> Goal of the exercise:
From the first line to the last, restate the data exactly, leaving out the images.
= = =
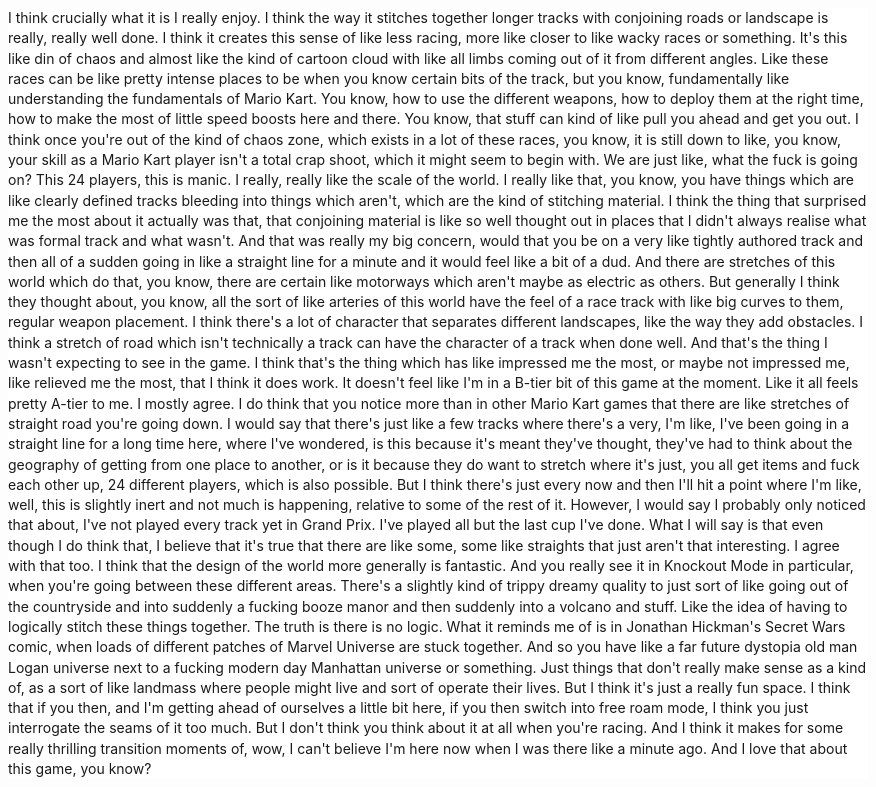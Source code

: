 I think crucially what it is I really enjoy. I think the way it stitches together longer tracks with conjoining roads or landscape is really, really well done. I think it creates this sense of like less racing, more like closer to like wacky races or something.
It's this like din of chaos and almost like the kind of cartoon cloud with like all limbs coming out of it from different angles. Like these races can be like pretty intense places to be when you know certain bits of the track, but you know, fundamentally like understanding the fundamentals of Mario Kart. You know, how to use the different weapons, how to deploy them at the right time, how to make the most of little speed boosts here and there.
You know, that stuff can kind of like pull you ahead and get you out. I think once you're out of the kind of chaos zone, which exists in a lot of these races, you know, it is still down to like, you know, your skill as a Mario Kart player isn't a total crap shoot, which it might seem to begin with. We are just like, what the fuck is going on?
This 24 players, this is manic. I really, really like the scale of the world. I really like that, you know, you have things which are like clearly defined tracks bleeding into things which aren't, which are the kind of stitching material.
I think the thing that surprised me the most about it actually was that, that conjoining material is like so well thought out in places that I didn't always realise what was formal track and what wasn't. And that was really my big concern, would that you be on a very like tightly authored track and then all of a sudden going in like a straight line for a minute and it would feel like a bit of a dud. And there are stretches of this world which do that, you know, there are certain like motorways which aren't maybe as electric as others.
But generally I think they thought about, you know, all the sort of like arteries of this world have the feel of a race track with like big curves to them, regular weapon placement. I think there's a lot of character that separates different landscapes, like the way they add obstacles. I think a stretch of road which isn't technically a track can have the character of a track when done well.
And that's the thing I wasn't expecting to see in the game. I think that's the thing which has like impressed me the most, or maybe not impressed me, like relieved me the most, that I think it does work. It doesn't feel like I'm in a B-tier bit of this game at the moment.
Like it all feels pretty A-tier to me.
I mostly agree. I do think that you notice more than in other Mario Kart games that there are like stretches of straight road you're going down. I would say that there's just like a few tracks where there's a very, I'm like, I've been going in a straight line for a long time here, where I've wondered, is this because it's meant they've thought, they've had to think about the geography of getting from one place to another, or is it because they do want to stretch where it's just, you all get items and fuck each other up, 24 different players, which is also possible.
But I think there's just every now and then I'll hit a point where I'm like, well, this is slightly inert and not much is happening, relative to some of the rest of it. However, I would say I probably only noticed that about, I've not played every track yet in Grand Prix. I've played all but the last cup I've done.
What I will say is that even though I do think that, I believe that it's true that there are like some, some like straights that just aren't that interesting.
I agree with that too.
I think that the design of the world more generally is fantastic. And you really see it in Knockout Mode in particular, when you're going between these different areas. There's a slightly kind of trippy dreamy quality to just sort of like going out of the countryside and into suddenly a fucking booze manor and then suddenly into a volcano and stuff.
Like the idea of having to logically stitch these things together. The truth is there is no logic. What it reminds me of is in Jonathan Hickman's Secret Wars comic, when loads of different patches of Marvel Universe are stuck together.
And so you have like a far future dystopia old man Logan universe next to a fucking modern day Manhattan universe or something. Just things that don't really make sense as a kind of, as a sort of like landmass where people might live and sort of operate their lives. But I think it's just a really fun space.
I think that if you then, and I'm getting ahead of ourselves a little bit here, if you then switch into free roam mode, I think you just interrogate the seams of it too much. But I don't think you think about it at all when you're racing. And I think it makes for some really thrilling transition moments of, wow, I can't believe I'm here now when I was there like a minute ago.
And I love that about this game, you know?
= = =
> Response for this exercise:
Source code

: I think crucially what it is I really enjoy. I think the way it stitches together longer tracks with conjoining roads or landscape is really, really well done. I think it creates this sense of like less racing, more like closer to like wacky races or something.
It's this like din of chaos and almost like the kind of cartoon cloud with like all limbs coming out of it from different angles. Like these races can be like pretty intense places to be when you know certain bits of the track, but you know, fundamentally like understanding the fundamentals of Mario Kart. You know, how to use the different weapons, how to deploy them at the right time, how to make the most of little speed boosts here and there.
You know, that stuff can kind of like pull you ahead and get you out. I think once you're out of the kind of chaos zone, which exists in a lot of these races, you know, it is still down to like, you know, your skill as a Mario Kart player isn't a total crap shoot, which it might seem to begin with. We are just like, what the fuck is going on?
This 24 players, this is manic. I really, really like the scale of the world. I really like that, you know, you have things which are like clearly defined tracks bleeding into things which aren't, which are the kind of stitching material.
I think the thing that surprised me the most about it actually was that, that conjoining material is like so well thought out in places that I didn't always realise what was formal track and what wasn't. And that was really my big concern, would that you be on a very like tightly authored track and then all of a sudden going in like a straight line for a minute and it would feel like a bit of a dud. And there are stretches of this world which do that, you know, there are certain like motorways which aren't maybe as electric as others.
But generally I think they thought about, you know, all the sort of like arteries of this world have the feel of a race track with like big curves to them, regular weapon placement. I think there's a lot of character that separates different landscapes, like the way they add obstacles. I think a stretch of road which isn't technically a track can have the character of a track when done well.
And that's the thing I wasn't expecting to see in the game. I think that's the thing which has like impressed me the most, or maybe not impressed me, like relieved me the most, that I think it does work. It doesn't feel like I'm in a B-tier bit of this game at the moment.
Like it all feels pretty A-tier to me.
I mostly agree. I do think that you notice more than in other Mario Kart games that there are like stretches of straight road you're going down. I would say that there's just like a few tracks where there's a very, I'm like, I've been going in a straight line for a long time here, where I've wondered, is this because it's meant they've thought, they've had to think about the geography of getting from one place to another, or is it because they do want to stretch where it's just, you all get items and fuck each other up, 24 different players, which is also possible.
But I think there's just every now and then I'll hit a point where I'm like, well, this is slightly inert and not much is happening, relative to some of the rest of it. However, I would say I probably only noticed that about, I've not played every track yet in Grand Prix. I've played all but the last cup I've done.
What I will say is that even though I do think that, I believe that it's true that there are like some, some like straights that just aren't that interesting.
I agree with that too.
I think that the design of the world more generally is fantastic. And you really see it in Knockout Mode in particular, when you're going between these different areas. There's a slightly kind of trippy dreamy quality to just sort of like going out of the countryside and into suddenly a fucking booze manor and then suddenly into a volcano and stuff.
Like the idea of having to logically stitch these things together. The truth is there is no logic. What it reminds me of is in Jonathan Hickman's Secret Wars comic, when loads of different patches of Marvel Universe are stuck together.
And so you have like a far future dystopia old man Logan universe next to a fucking modern day Manhattan universe or something. Just things that don't really make sense as a kind of, as a sort of like landmass where people might live and sort of operate their lives. But I think it's just a really fun space.
I think that if you then, and I'm getting ahead of ourselves a little bit here, if you then switch into free roam mode, I think you just interrogate the seams of it too much. But I don't think you think about it at all when you're racing. And I think it makes for some really thrilling transition moments of, wow, I can't believe I'm here now when I was there like a minute ago.
And I love that about this game, you know?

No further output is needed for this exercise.